What happens when Social Security runs out of money?
Digest
This podcast delves into the complex relationship between Social Security and the national debt, examining the projected depletion of the Social Security fund within nine years and the potential for automatic benefit cuts. It highlights the growing national debt and its potential impact on the economy, discussing the projected increase in debt under both candidates' policies and the potential consequences of exceeding a certain debt-to-GDP ratio. The podcast also explores alternative measures of fiscal health beyond the debt-to-GDP ratio, introducing the concept of real interest payments as a share of GDP and arguing that this metric provides a more accurate assessment of the government's financial stability. Finally, the episode discusses the "accounting fiction" surrounding the projected depletion of the Social Security fund, arguing that while the current law necessitates benefit cuts, Congress can always change the law and that the looming crisis serves as a catalyst for addressing the program's long-term sustainability.
Outlines
Social Security and the National Debt
This episode discusses the potential impact of the upcoming election on Social Security and the federal debt. It explores the projected depletion of the Social Security fund, the potential for automatic benefit cuts, and the implications of increased government borrowing for the national debt.
Social Security's Financial Challenges and the National Debt
This episode delves into the financial challenges facing Social Security, highlighting the imbalance between incoming payroll taxes and outgoing benefit payments. It explains the projected depletion of the Social Security fund within nine years and the potential for automatic benefit cuts. It also examines the rising national debt and its potential impact on the economy, discussing the projected increase in debt under both candidates' policies and the potential consequences of exceeding a certain debt-to-GDP ratio.
Measuring Fiscal Health and the Accounting Fiction of Social Security
This episode explores alternative measures of fiscal health beyond the debt-to-GDP ratio. It introduces the concept of real interest payments as a share of GDP and argues that this metric provides a more accurate assessment of the government's financial stability. It also discusses the "accounting fiction" surrounding the projected depletion of the Social Security fund, arguing that while the current law necessitates benefit cuts, Congress can always change the law and that the looming crisis serves as a catalyst for addressing the program's long-term sustainability.
Keywords
Social Security Fund
The Social Security Fund is a trust fund that receives payroll taxes and pays out monthly benefits to retirees, disabled individuals, and survivors of deceased spouses. It is projected to run out of money within nine years under current policies.
National Debt
The national debt is the total amount of money that the U.S. government owes to its creditors.
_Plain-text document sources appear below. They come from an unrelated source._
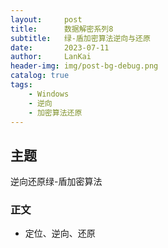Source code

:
 ```yaml
---
layout:     post
title:      数据解密系列8
subtitle:   绿-盾加密算法逆向与还原
date:       2023-07-11
author:     LanKai
header-img: img/post-bg-debug.png
catalog: true
tags:
    - Windows
    - 逆向
    - 加密算法还原
---
```




## 主题
逆向还原绿-盾加密算法

### 正文
- 定位、逆向、还原

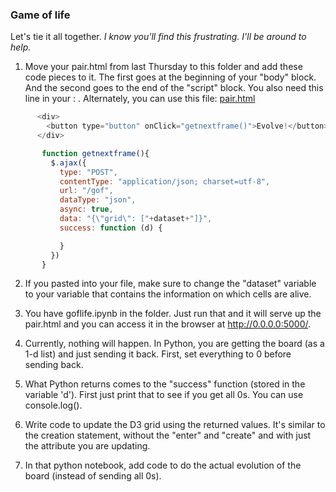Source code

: ### Game of life

Let's tie it all together. *I know you'll find this frustrating. I'll be around to help.*

1) Move your pair.html from last Thursday to this folder and add these code pieces to it. The first goes at the beginning of your "body" block. And the second goes to the end of the "script" block. You also need this line in your <head>: <script src="http://ajax.googleapis.com/ajax/libs/jquery/1.11.1/jquery.min.js"></script>. Alternately, you can use this file: [pair.html](pair.html)

```javascript
      <div>
        <button type="button" onClick="getnextframe()">Evolve!</button>
      </div>
```

```javascript
       function getnextframe(){
         $.ajax({
           type: "POST",
           contentType: "application/json; charset=utf-8",
           url: "/gof",
           dataType: "json",
           async: true,
           data: "{\"grid\": ["+dataset+"]}",
           success: function (d) {

           }
         })
       }
 ```
 
2) If you pasted into your file, make sure to change the "dataset" variable to your variable that contains the information on which cells are alive.

3) You have goflife.ipynb in the folder. Just run that and it will serve up the pair.html and you can access it in the browser at http://0.0.0.0:5000/.

4) Currently, nothing will happen. In Python, you are getting the board (as a 1-d list) and just sending it back. First, set everything to 0 before sending back.

5) What Python returns comes to the "success" function (stored in the variable 'd'). First just print that to see if you get all 0s. You can use console.log().

6) Write code to update the D3 grid using the returned values. It's similar to the creation statement, without the "enter" and "create" and with just the attribute you are updating.

7) In that python notebook, add code to do the actual evolution of the board (instead of sending all 0s).
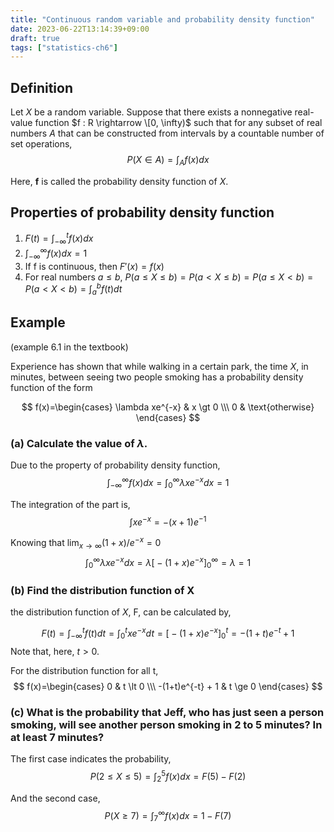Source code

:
 ```yaml
---
title: "Continuous random variable and probability density function"
date: 2023-06-22T13:14:39+09:00
draft: true
tags: ["statistics-ch6"]
---
```


## Definition 
Let $X$ be a random variable. Suppose that there exists a nonnegative real-value function $f : R \rightarrow \[0, \infty)$ such that for any subset of real numbers $A$ that can be constructed from intervals by a countable number of set operations,
$$
P(X \in A) = \int_{A} f(x)dx
$$

Here, **f** is called the probability density function of $X$.

## Properties of probability density function
1. $F(t) = \int_{-\infty}^t f(x)dx$  
2. $\int_{-\infty}^{\infty} f(x)dx = 1$
3. If f is continuous, then $F'(x) = f(x)$
4. For real numbers $a \le b$, $P(a \le X \le b) = P(a \lt X \le b) = P(a \le X \lt b) = P(a \lt X \lt b) = \int_a^b f(t) dt$

## Example
(example 6.1 in the textbook)

Experience has shown that while walking in a certain park, the time $X$, in minutes, between seeing two people smoking has a probability density function of the form

$$
f(x)=\begin{cases}
\lambda xe^{-x} & x \gt 0 \\\
0 & \text{otherwise}
\end{cases}
$$

### (a) Calculate the value of $\lambda$.
Due to the property of probability density function,
$$
\int_{-\infty}^{\infty} f(x)dx = \int_{0}^{\infty} \lambda xe^{-x} dx = 1
$$

The integration of the part is,
$$
\int xe^{-x} = -(x+1)e^{-1}
$$

Knowing that $\lim_{x \rightarrow \infty} (1+x)/e^{-x} = 0$
$$
\int_{0}^{\infty} \lambda xe^{-x} dx = \lambda \big[ -(1+x)e^{-x}\big]_0^{\infty} = \lambda = 1
$$

### (b) Find the distribution function of X
the distribution function of $X$, F, can be calculated by,

$$
F(t) = \int_{-\infty}^t f(t)dt = \int_{0}^t xe^{-x}dt = \big[ -(1+x)e^{-x}\big]_0^{t} = -(1+t)e^{-t} + 1
$$
Note that, here, $t \gt 0$.

For the distribution function for all t,
$$
f(x)=\begin{cases}
0 & t \lt 0 \\\
-(1+t)e^{-t} + 1 & t \ge 0
\end{cases}
$$


### (c) What is the probability that Jeff, who has just seen a person smoking, will see another person smoking in 2 to 5 minutes? In at least 7 minutes?
The first case indicates the probability,
$$
P(2 \le X \le 5) = \int_2^5 f(x)dx = F(5) - F(2) 
$$

And the second case,
$$
P(X \ge 7) = \int_7^{\infty} f(x)dx = 1 - F(7)
$$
It is projected to increase significantly under both candidates' policies, potentially exceeding 143% of GDP by 2035.
Debt-to-GDP Ratio
The debt-to-GDP ratio is a measure of a country's national debt relative to its gross domestic product (GDP). It is often used as an indicator of a country's fiscal health, with higher ratios generally indicating greater financial risk.
Real Interest Payments
Real interest payments are interest payments adjusted for inflation. This metric provides a more accurate assessment of the government's financial stability than the debt-to-GDP ratio, as it accounts for the impact of inflation on the value of the debt.
Fiscal Summit
A fiscal summit is a meeting of government officials to discuss and address fiscal policy issues, such as the national debt, spending, and taxation. Social Security crises have historically served as catalysts for such summits.
Q&A
What are the potential consequences of the Social Security fund running out of money?
If the Social Security fund runs out of money, it could lead to automatic benefit cuts of nearly 20%. However, Congress can always change the law to avoid these cuts, potentially by raising taxes or cutting spending.
How does the national debt impact the economy?
A high national debt can put upward pressure on interest rates, making it more expensive for businesses and individuals to borrow money. It can also lead to higher inflation and a weaker economy.
What is a more accurate measure of fiscal health than the debt-to-GDP ratio?
Real interest payments as a share of GDP provide a more accurate assessment of fiscal health, as they account for the impact of inflation on the value of the debt. This metric is less susceptible to fluctuations in GDP and provides a more stable measure of the government's financial burden.
Why is the projected depletion of the Social Security fund considered an "accounting fiction"?
While the current law necessitates benefit cuts if the fund runs out of money, Congress can always change the law to avoid these cuts. The looming crisis serves as a catalyst for addressing the program's long-term sustainability, making it a useful "accounting fiction" for driving political action.
Show Notes
The election hasn't been great for people concerned about the government's finances. The Committee for a Responsible Federal Budget estimates that Donald Trump's election proposals will speed up the rundown in the Social Security fund by a few years.
So, when Social Security runs out of money as it's projected to do ... could we just borrow more money? And if so, what would that mean for the already rising government's debt?
Today on the show, how worried should we be about Social Security and the federal debt? We explain a fresh indicator to assess whether or not America's getting too far in the red.
Related Episodes:
What does the next era of Social Security look like?